"I don't know how it will ever work," Matt moaned. "It wasn't supposed to go this far." When he met Aaron in Vancouver in August, he fully intended it to be only a fling that would last the weekend. Then one weekend grew to two, which easily turned into a month and, in spite of his best intentions, kept right on going.
"Amateur," I thought to myself. Two years ago, I was in the same boat, only instead of impractically finding a man in Vancouver, BC, I found one in Paris, France, and found myself continuing the distance, in spite of the advice of my best friends, total strangers, or anyone with a bit of sense.
Even the most grounded of us gay folk with just half a mind for travel can easily find themselves in a similar position, so for all you hopeless romantics willing to skirt "common sense" in the name of ove, I offer a few helpful tips for making a long distance relationship work.
Daily Contact: If you lived in the same city as your romantic interest, you might see that person every day. When that isn't possible, contact certainly is, and this is especially true in today's world. With inexpensive technology like internet video conversations, the whole world is a click away. For couples who work well together, there won't be much of a shortage of conversation, even in some of the smallest topics. In my experience, you can be closer to someone living a few thousand miles away than you are to the people that live right around you. The key is how and how often you choose to communicate with someone.
Shared Activities: just like couples living in the same city, couples at a distance should try to do things as a couple. Whether reading a book together (to one another by chapters if you care to) taking language lessons, volunteering for the same organization, or learning about some of the interests your distance-loverman has, doing things together doesn't have to happen in exactly the same space.
Learn to Plan and Save Better: If you're in a long distance relationship, you'll probably find yourself taking frequent trips somewhere. After my sixth trip to France, I started learning how to plan my travels better and to find ways to save money doing it. That's not easy at all, but knowing how to save your airline miles or finding a less expensive place for you both to meet might mean you can see one another more often and increase your traveling, too. Nobody regrets getting out and seeing the world, especially with someone you really like to travel with.

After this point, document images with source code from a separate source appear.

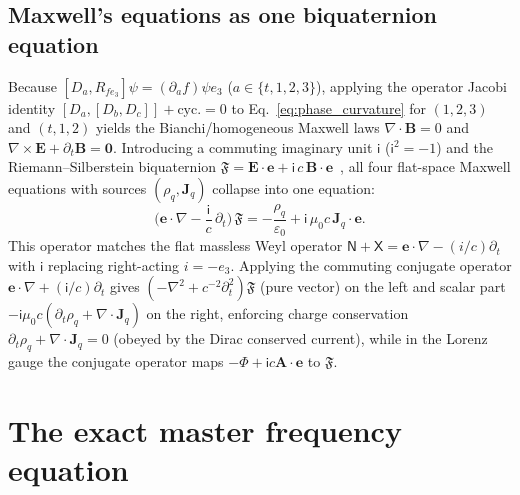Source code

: \documentclass[aps,prd,onecolumn,tightenlines,nofootinbib,notitlepage,10pt,floatfix]{revtex4-2}
\theoremstyle{indentedtheorem}
\begin{document}
\subsection{Maxwell's equations as one biquaternion equation}
\label{sec:maxwell}

Because $[D_a, R_{f e_3}]\psi=(\partial_a f)\psi e_3$ ($a\in\{t,1,2,3\}$), applying the operator Jacobi identity $[D_a,[D_b,D_c]]+\text{cyc.}=0$ to Eq.~\eqref{eq:phase_curvature} for $(1,2,3)$ and $(t,1,2)$ yields the Bianchi/homogeneous Maxwell laws $\nabla\cdot\mathbf{B}=0$ and $\nabla\times\mathbf{E}+\partial_t\mathbf{B}=\mathbf{0}$. Introducing a commuting imaginary unit $\mathsf{i}$ ($\mathsf{i}^2=-1$) and the Riemann--Silberstein biquaternion $\mathfrak{F}=\mathbf{E}\cdot\mathbf{e}+\mathsf{i}\,c\,\mathbf{B}\cdot\mathbf{e}$~\citep{Silberstein1907Elektromagnetische,Silberstein1912Quaternionic,BialynickiBirula1996Photon}, all four flat-space Maxwell equations with sources $(\rho_q,\mathbf{J}_q)$ collapse into one equation:
\begin{equation}
    \Big(\mathbf{e}\cdot\nabla-\frac{\mathsf{i}}{c}\,\partial_t\Big)\,\mathfrak{F} = -\frac{\rho_q}{\varepsilon_0} + \mathsf{i}\,\mu_0 c\,\mathbf{J}_q\cdot\mathbf{e} .
    \label{eq:maxwell_biquaternion}
\end{equation}
This operator matches the flat massless Weyl operator $\mathsf{N}+\mathsf{X}=\mathbf{e}\cdot\nabla-(i/c)\partial_t$ with $\mathsf{i}$ replacing right-acting $i=-e_3$. Applying the commuting conjugate operator $\mathbf{e}\cdot\nabla+(\mathsf{i}/c)\partial_t$ gives $(-\nabla^2+c^{-2}\partial_t^2)\mathfrak{F}$ (pure vector) on the left and scalar part $-\mathsf{i}\mu_0 c(\partial_t\rho_q+\nabla\cdot\mathbf{J}_q)$ on the right, enforcing charge conservation $\partial_t\rho_q+\nabla\cdot\mathbf{J}_q=0$ (obeyed by the Dirac conserved current), while in the Lorenz gauge the conjugate operator maps $-\Phi+\mathsf{i}c\mathbf{A}\cdot\mathbf{e}$ to $\mathfrak{F}$.

\section{The exact master frequency equation}
\label{sec:master}
\end{document}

Tune Out Naysayers: If you continue down the distance road, you might find that there isn't much support for the idea around you. Learning to tune out the doubts of those around you early on will keep it from becoming a topic you hear over and over again. Let your well-intentioned friends know that, while you appreciate their wisdom (because hey, they are all in perfect relationships, aren't they?) you've made your choice.
Set an End: Perhaps the most important advice that any hopeless romantic in a distance relationships might offer, is that you must both realize there has to be an end to the distance. After all, distance still sucks, and there should eventually be a day you can ook forward to when you are both in spontaneous hugging distance.
Of course, there are those of you who will insist entirely that you cannot carry on a serious relationship with someone from a distance. There are plenty of good people in this city, they will argue, and they are right in a way. But for guys like me and Matt, the world is an awfully big place and keeping your options to folks who live right in the same city seems a tad bit limited. At the end of the day, love really just don't care much where you are.